• **Assigned task**
Print all the entries exactly.

Records drawn from a dataset
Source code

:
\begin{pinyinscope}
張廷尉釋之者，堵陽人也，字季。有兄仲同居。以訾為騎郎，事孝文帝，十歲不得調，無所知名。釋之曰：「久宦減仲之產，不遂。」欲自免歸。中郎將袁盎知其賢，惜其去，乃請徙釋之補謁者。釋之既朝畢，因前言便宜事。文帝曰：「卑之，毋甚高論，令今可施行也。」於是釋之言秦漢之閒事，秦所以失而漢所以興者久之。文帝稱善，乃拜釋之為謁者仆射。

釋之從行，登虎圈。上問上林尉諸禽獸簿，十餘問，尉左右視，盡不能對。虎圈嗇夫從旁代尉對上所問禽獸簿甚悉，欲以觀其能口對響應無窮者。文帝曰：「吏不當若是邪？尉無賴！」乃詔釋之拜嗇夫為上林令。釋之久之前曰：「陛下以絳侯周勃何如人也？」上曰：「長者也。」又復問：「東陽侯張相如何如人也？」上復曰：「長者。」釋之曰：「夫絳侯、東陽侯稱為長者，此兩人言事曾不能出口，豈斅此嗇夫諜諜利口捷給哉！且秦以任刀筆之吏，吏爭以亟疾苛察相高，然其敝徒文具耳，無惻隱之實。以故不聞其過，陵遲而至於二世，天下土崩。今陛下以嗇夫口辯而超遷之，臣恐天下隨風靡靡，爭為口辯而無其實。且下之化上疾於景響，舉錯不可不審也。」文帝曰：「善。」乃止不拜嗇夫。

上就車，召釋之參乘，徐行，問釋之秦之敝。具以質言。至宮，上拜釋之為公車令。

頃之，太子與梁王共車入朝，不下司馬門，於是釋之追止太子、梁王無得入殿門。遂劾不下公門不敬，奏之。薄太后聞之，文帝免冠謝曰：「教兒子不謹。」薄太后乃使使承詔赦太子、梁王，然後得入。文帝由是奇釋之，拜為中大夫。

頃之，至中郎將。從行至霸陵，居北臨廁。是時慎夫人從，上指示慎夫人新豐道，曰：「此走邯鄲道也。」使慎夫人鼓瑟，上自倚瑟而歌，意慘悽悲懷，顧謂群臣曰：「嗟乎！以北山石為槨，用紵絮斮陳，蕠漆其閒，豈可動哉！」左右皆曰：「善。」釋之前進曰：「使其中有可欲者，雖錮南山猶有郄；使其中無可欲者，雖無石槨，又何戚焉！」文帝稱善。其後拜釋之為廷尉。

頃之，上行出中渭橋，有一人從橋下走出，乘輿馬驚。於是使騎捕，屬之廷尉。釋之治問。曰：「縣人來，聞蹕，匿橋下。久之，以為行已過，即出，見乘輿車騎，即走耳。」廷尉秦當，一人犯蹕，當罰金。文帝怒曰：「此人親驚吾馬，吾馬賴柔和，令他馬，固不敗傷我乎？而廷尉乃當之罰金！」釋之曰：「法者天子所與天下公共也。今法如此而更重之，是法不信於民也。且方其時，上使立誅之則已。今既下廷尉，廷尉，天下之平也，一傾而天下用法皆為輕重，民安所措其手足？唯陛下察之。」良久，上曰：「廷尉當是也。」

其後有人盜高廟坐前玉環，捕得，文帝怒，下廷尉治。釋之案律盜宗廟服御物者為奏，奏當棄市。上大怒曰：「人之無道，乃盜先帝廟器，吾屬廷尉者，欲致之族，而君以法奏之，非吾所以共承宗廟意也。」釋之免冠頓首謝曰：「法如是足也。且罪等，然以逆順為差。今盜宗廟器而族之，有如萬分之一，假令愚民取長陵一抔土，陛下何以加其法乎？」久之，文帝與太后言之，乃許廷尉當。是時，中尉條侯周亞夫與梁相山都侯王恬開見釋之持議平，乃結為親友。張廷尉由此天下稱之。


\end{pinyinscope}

• **Finished exercise**
Source code

:
\begin{pinyinscope}
張廷尉釋之者，堵陽人也，字季。有兄仲同居。以訾為騎郎，事孝文帝，十歲不得調，無所知名。釋之曰：「久宦減仲之產，不遂。」欲自免歸。中郎將袁盎知其賢，惜其去，乃請徙釋之補謁者。釋之既朝畢，因前言便宜事。文帝曰：「卑之，毋甚高論，令今可施行也。」於是釋之言秦漢之閒事，秦所以失而漢所以興者久之。文帝稱善，乃拜釋之為謁者仆射。

釋之從行，登虎圈。上問上林尉諸禽獸簿，十餘問，尉左右視，盡不能對。虎圈嗇夫從旁代尉對上所問禽獸簿甚悉，欲以觀其能口對響應無窮者。文帝曰：「吏不當若是邪？尉無賴！」乃詔釋之拜嗇夫為上林令。釋之久之前曰：「陛下以絳侯周勃何如人也？」上曰：「長者也。」又復問：「東陽侯張相如何如人也？」上復曰：「長者。」釋之曰：「夫絳侯、東陽侯稱為長者，此兩人言事曾不能出口，豈斅此嗇夫諜諜利口捷給哉！且秦以任刀筆之吏，吏爭以亟疾苛察相高，然其敝徒文具耳，無惻隱之實。以故不聞其過，陵遲而至於二世，天下土崩。今陛下以嗇夫口辯而超遷之，臣恐天下隨風靡靡，爭為口辯而無其實。且下之化上疾於景響，舉錯不可不審也。」文帝曰：「善。」乃止不拜嗇夫。

上就車，召釋之參乘，徐行，問釋之秦之敝。具以質言。至宮，上拜釋之為公車令。

頃之，太子與梁王共車入朝，不下司馬門，於是釋之追止太子、梁王無得入殿門。遂劾不下公門不敬，奏之。薄太后聞之，文帝免冠謝曰：「教兒子不謹。」薄太后乃使使承詔赦太子、梁王，然後得入。文帝由是奇釋之，拜為中大夫。

頃之，至中郎將。從行至霸陵，居北臨廁。是時慎夫人從，上指示慎夫人新豐道，曰：「此走邯鄲道也。」使慎夫人鼓瑟，上自倚瑟而歌，意慘悽悲懷，顧謂群臣曰：「嗟乎！以北山石為槨，用紵絮斮陳，蕠漆其閒，豈可動哉！」左右皆曰：「善。」釋之前進曰：「使其中有可欲者，雖錮南山猶有郄；使其中無可欲者，雖無石槨，又何戚焉！」文帝稱善。其後拜釋之為廷尉。

頃之，上行出中渭橋，有一人從橋下走出，乘輿馬驚。於是使騎捕，屬之廷尉。釋之治問。曰：「縣人來，聞蹕，匿橋下。久之，以為行已過，即出，見乘輿車騎，即走耳。」廷尉秦當，一人犯蹕，當罰金。文帝怒曰：「此人親驚吾馬，吾馬賴柔和，令他馬，固不敗傷我乎？而廷尉乃當之罰金！」釋之曰：「法者天子所與天下公共也。今法如此而更重之，是法不信於民也。且方其時，上使立誅之則已。今既下廷尉，廷尉，天下之平也，一傾而天下用法皆為輕重，民安所措其手足？唯陛下察之。」良久，上曰：「廷尉當是也。」

其後有人盜高廟坐前玉環，捕得，文帝怒，下廷尉治。釋之案律盜宗廟服御物者為奏，奏當棄市。上大怒曰：「人之無道，乃盜先帝廟器，吾屬廷尉者，欲致之族，而君以法奏之，非吾所以共承宗廟意也。」釋之免冠頓首謝曰：「法如是足也。且罪等，然以逆順為差。今盜宗廟器而族之，有如萬分之一，假令愚民取長陵一抔土，陛下何以加其法乎？」久之，文帝與太后言之，乃許廷尉當。是時，中尉條侯周亞夫與梁相山都侯王恬開見釋之持議平，乃結為親友。張廷尉由此天下稱之。


\end{pinyinscope}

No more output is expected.